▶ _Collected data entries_
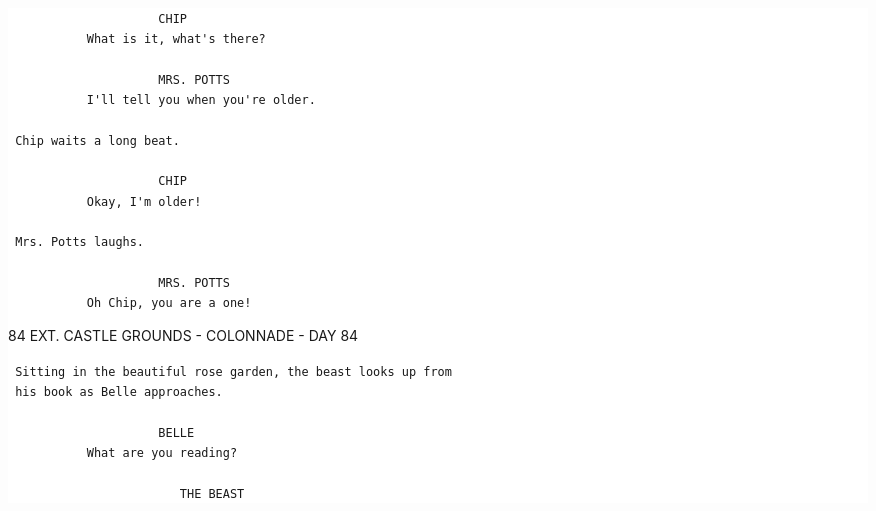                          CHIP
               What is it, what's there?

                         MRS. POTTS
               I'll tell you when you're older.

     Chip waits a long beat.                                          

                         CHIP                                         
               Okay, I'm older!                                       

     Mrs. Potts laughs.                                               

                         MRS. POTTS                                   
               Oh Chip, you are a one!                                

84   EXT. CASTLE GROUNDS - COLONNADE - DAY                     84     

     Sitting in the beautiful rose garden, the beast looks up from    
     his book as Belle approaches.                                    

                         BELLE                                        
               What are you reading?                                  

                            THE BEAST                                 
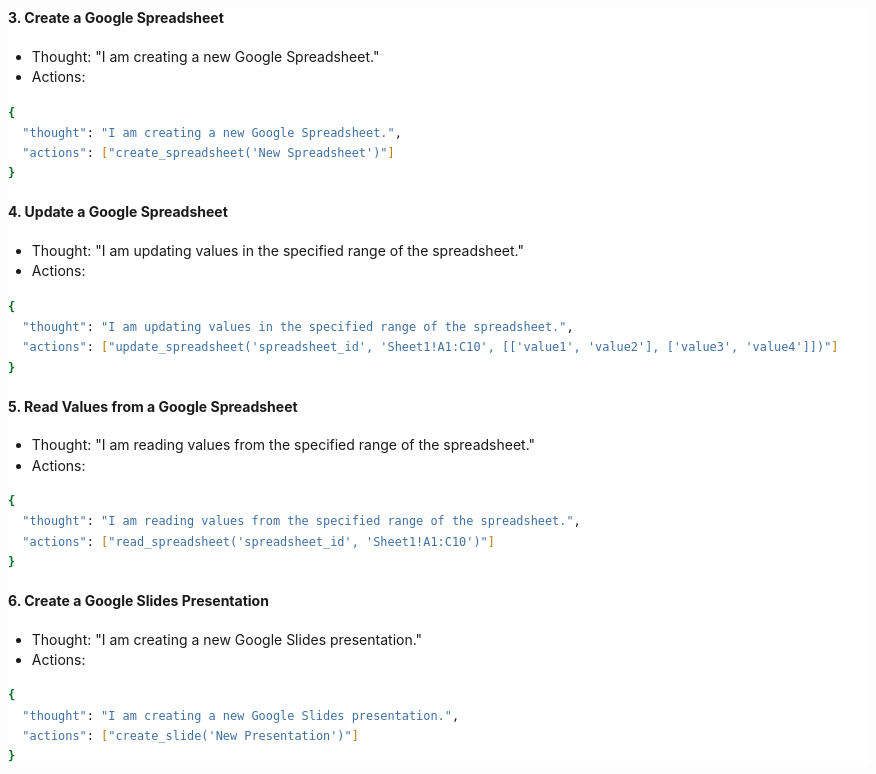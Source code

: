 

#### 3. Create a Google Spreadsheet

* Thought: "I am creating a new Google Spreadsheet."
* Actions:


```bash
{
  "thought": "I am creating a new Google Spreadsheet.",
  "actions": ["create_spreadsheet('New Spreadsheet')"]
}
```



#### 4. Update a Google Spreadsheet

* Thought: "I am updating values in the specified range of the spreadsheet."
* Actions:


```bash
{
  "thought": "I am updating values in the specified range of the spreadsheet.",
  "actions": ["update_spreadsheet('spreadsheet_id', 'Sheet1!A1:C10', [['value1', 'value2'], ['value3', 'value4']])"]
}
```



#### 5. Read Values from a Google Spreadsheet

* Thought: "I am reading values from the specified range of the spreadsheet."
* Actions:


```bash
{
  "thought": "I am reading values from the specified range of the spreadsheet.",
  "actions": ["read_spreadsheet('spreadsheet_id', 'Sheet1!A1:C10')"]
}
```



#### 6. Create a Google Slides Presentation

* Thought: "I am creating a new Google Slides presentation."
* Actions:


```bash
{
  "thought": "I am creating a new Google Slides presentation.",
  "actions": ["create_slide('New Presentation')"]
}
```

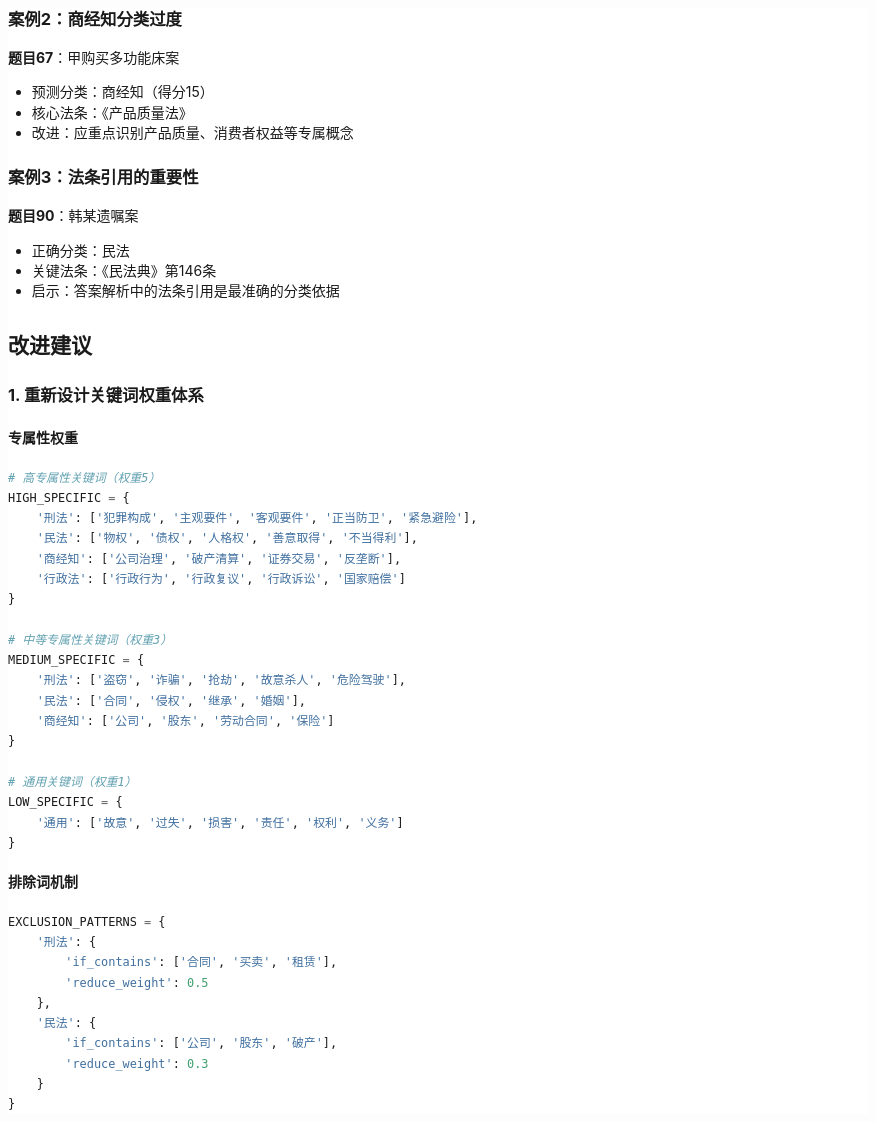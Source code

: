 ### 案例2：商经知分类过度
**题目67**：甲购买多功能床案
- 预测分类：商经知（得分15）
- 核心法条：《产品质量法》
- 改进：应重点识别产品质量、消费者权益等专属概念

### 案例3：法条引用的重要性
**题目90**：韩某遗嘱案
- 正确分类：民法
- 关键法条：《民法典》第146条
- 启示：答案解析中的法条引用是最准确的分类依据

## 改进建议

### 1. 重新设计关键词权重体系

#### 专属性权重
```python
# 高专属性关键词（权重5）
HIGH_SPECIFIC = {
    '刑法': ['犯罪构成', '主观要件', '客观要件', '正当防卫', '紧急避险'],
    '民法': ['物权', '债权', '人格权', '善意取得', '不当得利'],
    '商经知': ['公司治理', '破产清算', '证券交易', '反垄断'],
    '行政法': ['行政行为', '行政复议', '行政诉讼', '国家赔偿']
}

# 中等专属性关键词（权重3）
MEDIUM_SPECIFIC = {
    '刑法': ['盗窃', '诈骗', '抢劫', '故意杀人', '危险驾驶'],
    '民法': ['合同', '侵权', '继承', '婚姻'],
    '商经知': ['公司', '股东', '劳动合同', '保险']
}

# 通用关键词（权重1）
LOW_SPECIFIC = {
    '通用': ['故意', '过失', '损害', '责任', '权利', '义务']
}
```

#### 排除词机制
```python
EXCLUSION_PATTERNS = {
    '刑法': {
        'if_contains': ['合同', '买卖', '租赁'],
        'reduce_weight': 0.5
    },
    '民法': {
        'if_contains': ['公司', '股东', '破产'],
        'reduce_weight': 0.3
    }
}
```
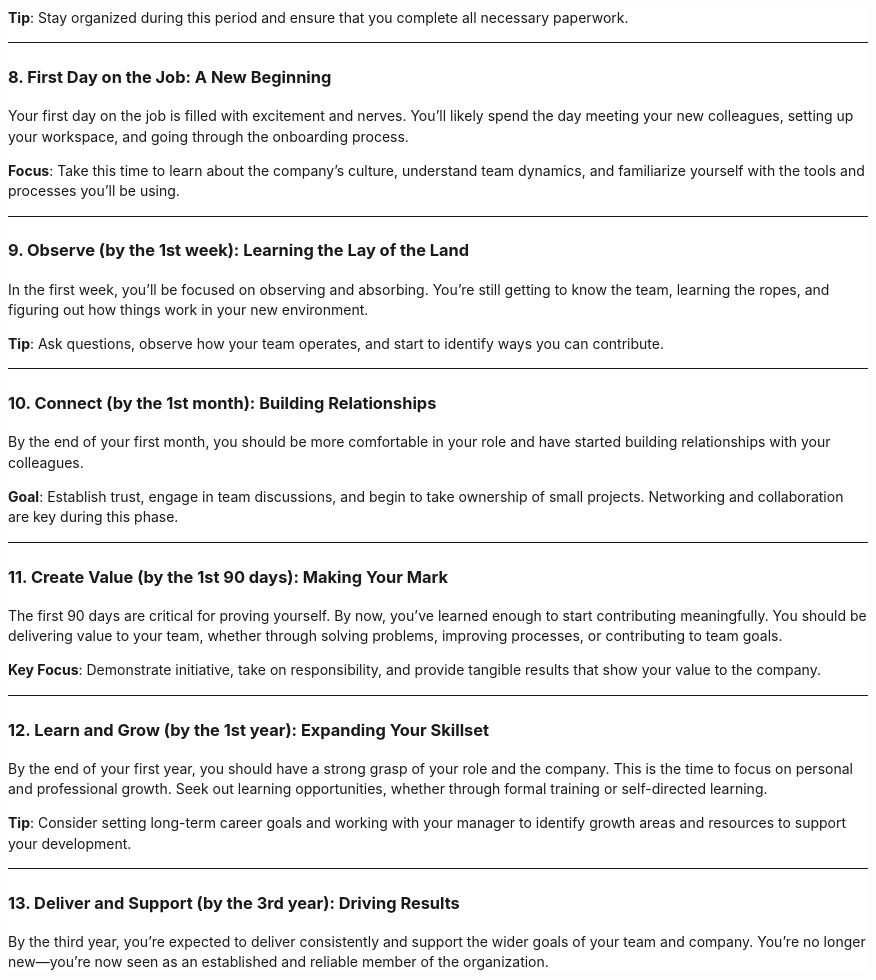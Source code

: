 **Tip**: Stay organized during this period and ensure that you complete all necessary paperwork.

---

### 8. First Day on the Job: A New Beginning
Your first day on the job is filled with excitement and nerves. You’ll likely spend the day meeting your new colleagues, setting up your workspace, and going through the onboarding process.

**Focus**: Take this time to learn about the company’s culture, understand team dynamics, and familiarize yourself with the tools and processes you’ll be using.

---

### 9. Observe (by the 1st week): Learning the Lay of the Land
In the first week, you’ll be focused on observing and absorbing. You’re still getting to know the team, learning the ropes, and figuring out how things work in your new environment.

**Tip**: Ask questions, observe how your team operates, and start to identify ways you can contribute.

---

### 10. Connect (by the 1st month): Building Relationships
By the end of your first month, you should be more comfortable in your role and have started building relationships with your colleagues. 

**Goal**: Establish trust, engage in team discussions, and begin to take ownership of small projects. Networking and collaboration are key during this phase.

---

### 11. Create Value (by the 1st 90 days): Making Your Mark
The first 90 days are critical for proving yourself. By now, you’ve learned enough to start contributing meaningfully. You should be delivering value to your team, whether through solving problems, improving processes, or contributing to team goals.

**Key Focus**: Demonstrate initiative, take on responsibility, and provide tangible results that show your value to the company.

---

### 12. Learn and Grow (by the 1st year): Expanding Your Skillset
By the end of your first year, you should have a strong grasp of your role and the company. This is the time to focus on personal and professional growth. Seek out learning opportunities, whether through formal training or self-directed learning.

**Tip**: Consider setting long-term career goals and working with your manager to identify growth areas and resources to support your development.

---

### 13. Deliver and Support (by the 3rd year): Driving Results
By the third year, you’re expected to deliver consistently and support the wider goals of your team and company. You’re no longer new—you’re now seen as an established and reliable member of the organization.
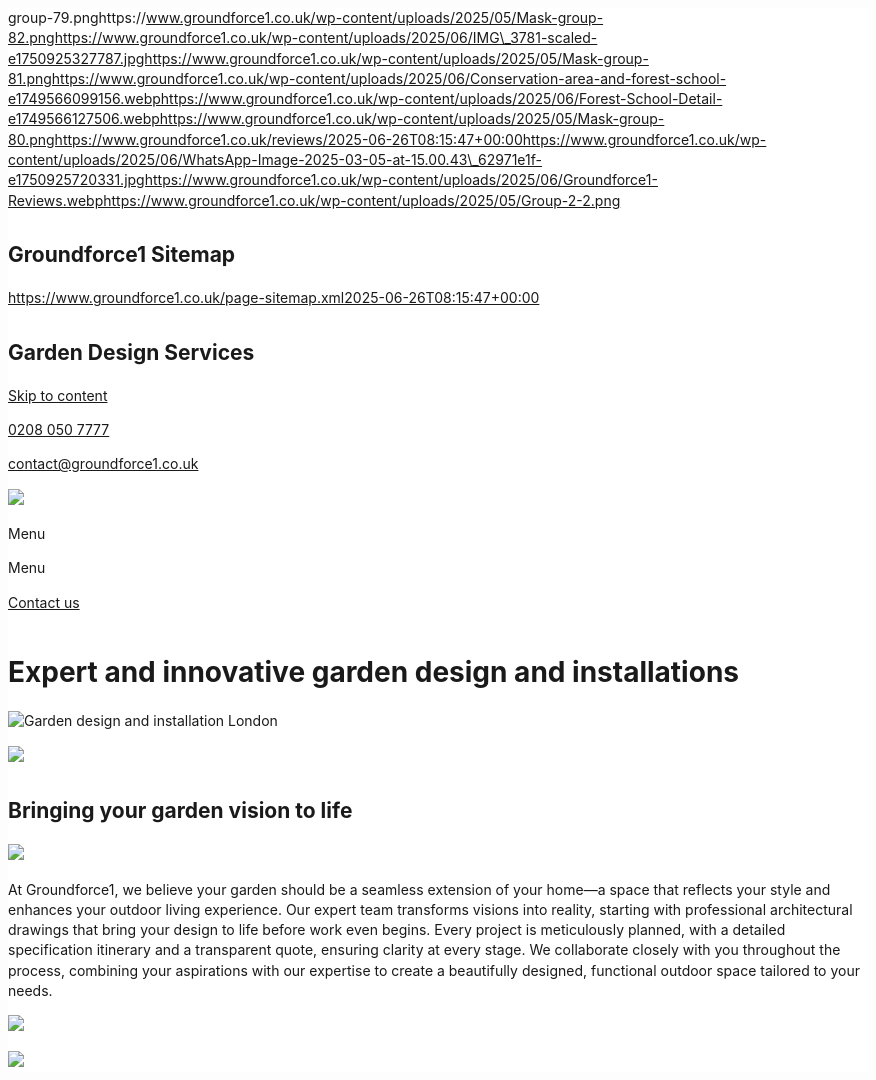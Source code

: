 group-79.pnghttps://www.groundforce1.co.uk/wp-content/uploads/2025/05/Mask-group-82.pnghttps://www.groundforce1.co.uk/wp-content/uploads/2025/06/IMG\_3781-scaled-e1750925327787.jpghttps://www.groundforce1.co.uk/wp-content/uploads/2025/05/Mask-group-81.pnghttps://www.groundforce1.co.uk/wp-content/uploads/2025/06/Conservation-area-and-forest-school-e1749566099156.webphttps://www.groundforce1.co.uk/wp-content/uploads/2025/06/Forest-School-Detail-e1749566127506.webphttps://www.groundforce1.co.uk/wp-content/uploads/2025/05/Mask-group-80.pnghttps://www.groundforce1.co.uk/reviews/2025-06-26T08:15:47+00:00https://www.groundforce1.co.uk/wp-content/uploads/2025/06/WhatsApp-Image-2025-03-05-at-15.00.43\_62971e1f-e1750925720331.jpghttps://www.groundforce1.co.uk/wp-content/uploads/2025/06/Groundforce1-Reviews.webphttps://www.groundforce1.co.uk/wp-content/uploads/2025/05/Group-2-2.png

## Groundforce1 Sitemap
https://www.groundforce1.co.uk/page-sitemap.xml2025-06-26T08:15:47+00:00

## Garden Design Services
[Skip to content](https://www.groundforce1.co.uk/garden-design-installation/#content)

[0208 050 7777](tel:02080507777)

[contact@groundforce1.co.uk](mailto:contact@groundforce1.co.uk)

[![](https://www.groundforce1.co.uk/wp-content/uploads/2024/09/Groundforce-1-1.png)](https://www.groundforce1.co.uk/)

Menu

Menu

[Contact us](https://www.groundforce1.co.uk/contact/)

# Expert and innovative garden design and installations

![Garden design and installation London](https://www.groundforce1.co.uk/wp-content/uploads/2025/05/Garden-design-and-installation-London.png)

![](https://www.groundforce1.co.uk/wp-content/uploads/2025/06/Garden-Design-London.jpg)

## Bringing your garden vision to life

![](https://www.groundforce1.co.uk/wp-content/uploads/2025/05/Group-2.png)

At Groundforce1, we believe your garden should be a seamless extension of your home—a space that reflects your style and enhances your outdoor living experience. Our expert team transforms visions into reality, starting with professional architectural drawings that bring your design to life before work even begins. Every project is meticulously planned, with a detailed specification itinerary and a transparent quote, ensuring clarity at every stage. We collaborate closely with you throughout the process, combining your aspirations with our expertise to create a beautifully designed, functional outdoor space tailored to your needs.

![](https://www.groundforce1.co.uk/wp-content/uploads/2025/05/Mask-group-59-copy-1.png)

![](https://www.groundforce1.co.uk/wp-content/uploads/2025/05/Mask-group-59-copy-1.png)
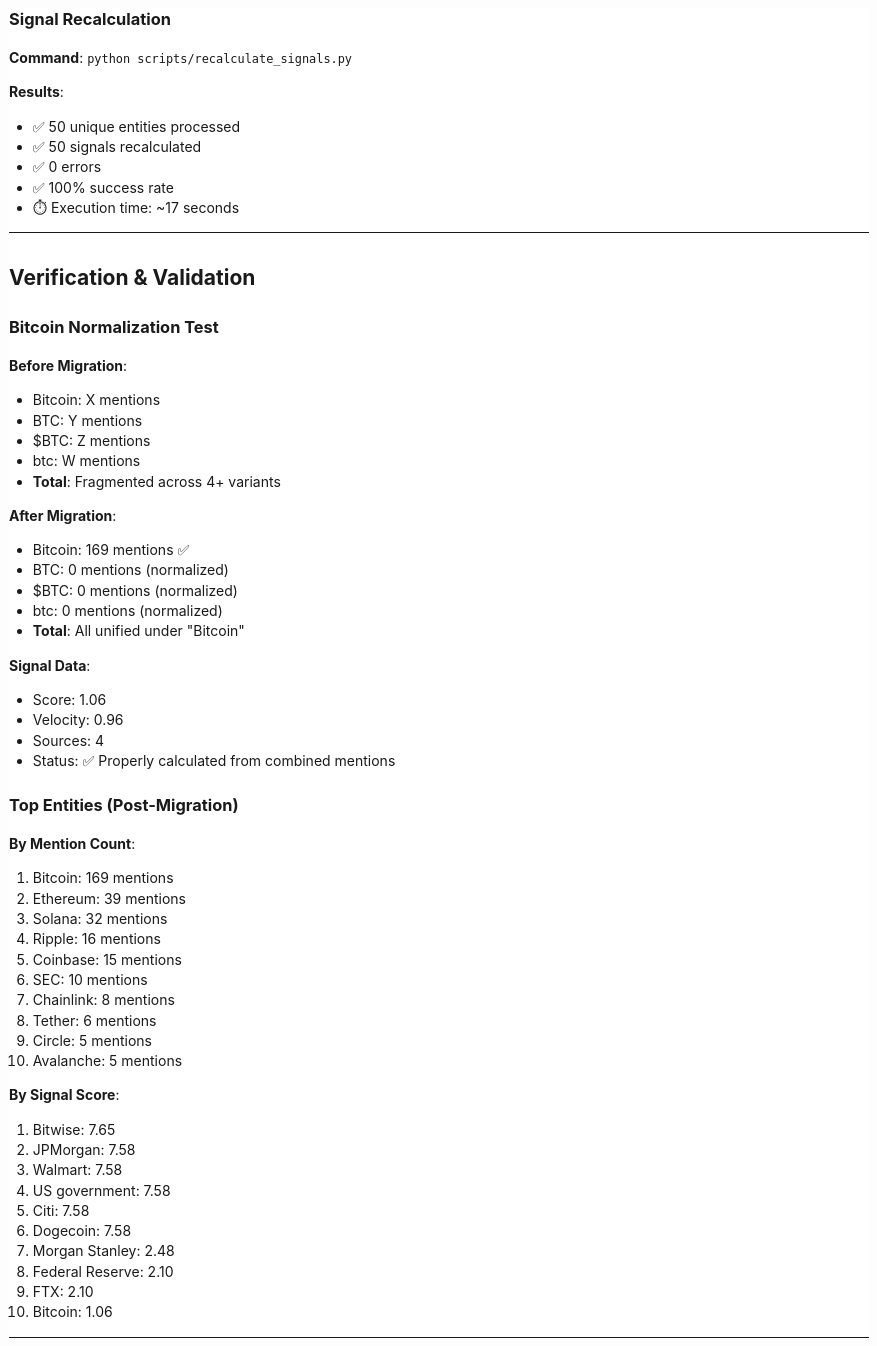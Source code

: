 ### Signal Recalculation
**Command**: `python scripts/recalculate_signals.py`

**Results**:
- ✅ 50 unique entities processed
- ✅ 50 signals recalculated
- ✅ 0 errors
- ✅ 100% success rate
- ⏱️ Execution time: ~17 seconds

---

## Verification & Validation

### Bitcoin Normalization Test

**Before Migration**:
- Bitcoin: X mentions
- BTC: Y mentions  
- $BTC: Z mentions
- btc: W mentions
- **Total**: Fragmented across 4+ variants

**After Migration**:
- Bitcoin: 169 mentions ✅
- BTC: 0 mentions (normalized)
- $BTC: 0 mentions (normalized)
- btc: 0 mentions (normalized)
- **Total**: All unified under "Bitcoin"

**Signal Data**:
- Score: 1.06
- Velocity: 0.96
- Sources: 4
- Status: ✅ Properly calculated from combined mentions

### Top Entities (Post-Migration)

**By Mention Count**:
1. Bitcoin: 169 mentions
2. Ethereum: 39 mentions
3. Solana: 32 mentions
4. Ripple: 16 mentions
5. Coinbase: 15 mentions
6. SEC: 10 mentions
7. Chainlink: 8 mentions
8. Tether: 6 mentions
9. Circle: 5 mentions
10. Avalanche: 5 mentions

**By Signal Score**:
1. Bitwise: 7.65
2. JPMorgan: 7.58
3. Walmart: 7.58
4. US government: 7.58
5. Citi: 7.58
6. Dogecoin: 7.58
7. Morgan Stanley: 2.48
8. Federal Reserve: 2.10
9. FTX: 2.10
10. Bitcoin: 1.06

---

▶ _Your task_
Show every line above where "range" is found.

▶ _Response to the task_
* Thought: "I am updating values in the specified range of the spreadsheet."
  "thought": "I am updating values in the specified range of the spreadsheet.",
* Thought: "I am reading values from the specified range of the spreadsheet."
  "thought": "I am reading values from the specified range of the spreadsheet.",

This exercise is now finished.